*** Block opens ***
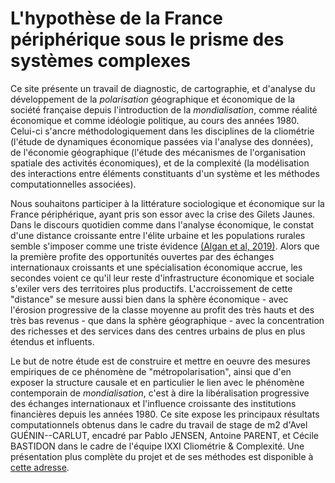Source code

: # L'hypothèse de la France périphérique sous le prisme des systèmes complexes

Ce site présente un travail de diagnostic, de cartographie, et d'analyse du développement de la *polarisation* géographique et économique de la société française depuis l'introduction de la *mondialisation*, comme réalité économique et comme idéologie politique, au cours des années 1980. Celui-ci s'ancre méthodologiquement dans les disciplines de la cliométrie (l'étude de dynamiques économique passées via l'analyse des données), de l'économie géographique (l'étude des mécanismes de l'organisation spatiale des activités économiques), et de la complexité (la modélisation des interactions entre éléments constituants d'un système et les méthodes computationnelles associées).

Nous souhaitons participer à la littérature sociologique et économique sur la France périphérique, ayant pris son essor avec la crise des Gilets Jaunes. Dans le discours quotidien comme dans l'analyse économique, le constat d'une distance croissante entre l'élite urbaine et les populations rurales semble s'imposer comme une triste évidence [(Algan et al, 2019)](../conclusion#algan-et-al-2019). Alors que la première profite des opportunités ouvertes par des échanges internationaux croissants et une spécialisation économique accrue, les secondes voient ce qu'il leur reste d'infrastructure économique et sociale s'exiler vers des territoires plus productifs. L'accroissement de cette "distance" se mesure aussi bien dans la sphère économique - avec l'érosion progressive de la classe moyenne au profit des très hauts et des très bas revenus - que dans la sphère géographique - avec la concentration des richesses et des services dans des centres urbains de plus en plus étendus et influents.

Le but de notre étude est de construire et mettre en oeuvre des mesures empiriques de ce phénomène de "métropolarisation", ainsi que d'en exposer la structure causale et en particulier le lien avec le phénomène contemporain de *mondialisation*, c'est à dire la libéralisation progressive des échanges internationaux et l'influence croissante des institutions financières depuis les années 1980. Ce site expose les principaux résultats computationnels obtenus dans le cadre du travail de stage de m2 d'Avel GUÉNIN--CARLUT, encadré par Pablo JENSEN, Antoine PARENT, et Cécile BASTIDON dans le cadre de l'équipe IXXI Cliométrie & Complexité. Une présentation plus complète du projet et de ses méthodes est disponible à [cette adresse](https://osf.io/rqvpf/?view_only=f40dec7c24bd4701ac6dca1c3c82bfcd).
*** Block closes ***
◆ What to work on
Wherever a picture appears in the records above, skip it and retype everything else exactly.

◆ Answer for the task
Source code

: # L'hypothèse de la France périphérique sous le prisme des systèmes complexes

Ce site présente un travail de diagnostic, de cartographie, et d'analyse du développement de la *polarisation* géographique et économique de la société française depuis l'introduction de la *mondialisation*, comme réalité économique et comme idéologie politique, au cours des années 1980. Celui-ci s'ancre méthodologiquement dans les disciplines de la cliométrie (l'étude de dynamiques économique passées via l'analyse des données), de l'économie géographique (l'étude des mécanismes de l'organisation spatiale des activités économiques), et de la complexité (la modélisation des interactions entre éléments constituants d'un système et les méthodes computationnelles associées).

Nous souhaitons participer à la littérature sociologique et économique sur la France périphérique, ayant pris son essor avec la crise des Gilets Jaunes. Dans le discours quotidien comme dans l'analyse économique, le constat d'une distance croissante entre l'élite urbaine et les populations rurales semble s'imposer comme une triste évidence [(Algan et al, 2019)](../conclusion#algan-et-al-2019). Alors que la première profite des opportunités ouvertes par des échanges internationaux croissants et une spécialisation économique accrue, les secondes voient ce qu'il leur reste d'infrastructure économique et sociale s'exiler vers des territoires plus productifs. L'accroissement de cette "distance" se mesure aussi bien dans la sphère économique - avec l'érosion progressive de la classe moyenne au profit des très hauts et des très bas revenus - que dans la sphère géographique - avec la concentration des richesses et des services dans des centres urbains de plus en plus étendus et influents.

Le but de notre étude est de construire et mettre en oeuvre des mesures empiriques de ce phénomène de "métropolarisation", ainsi que d'en exposer la structure causale et en particulier le lien avec le phénomène contemporain de *mondialisation*, c'est à dire la libéralisation progressive des échanges internationaux et l'influence croissante des institutions financières depuis les années 1980. Ce site expose les principaux résultats computationnels obtenus dans le cadre du travail de stage de m2 d'Avel GUÉNIN--CARLUT, encadré par Pablo JENSEN, Antoine PARENT, et Cécile BASTIDON dans le cadre de l'équipe IXXI Cliométrie & Complexité. Une présentation plus complète du projet et de ses méthodes est disponible à [cette adresse](https://osf.io/rqvpf/?view_only=f40dec7c24bd4701ac6dca1c3c82bfcd).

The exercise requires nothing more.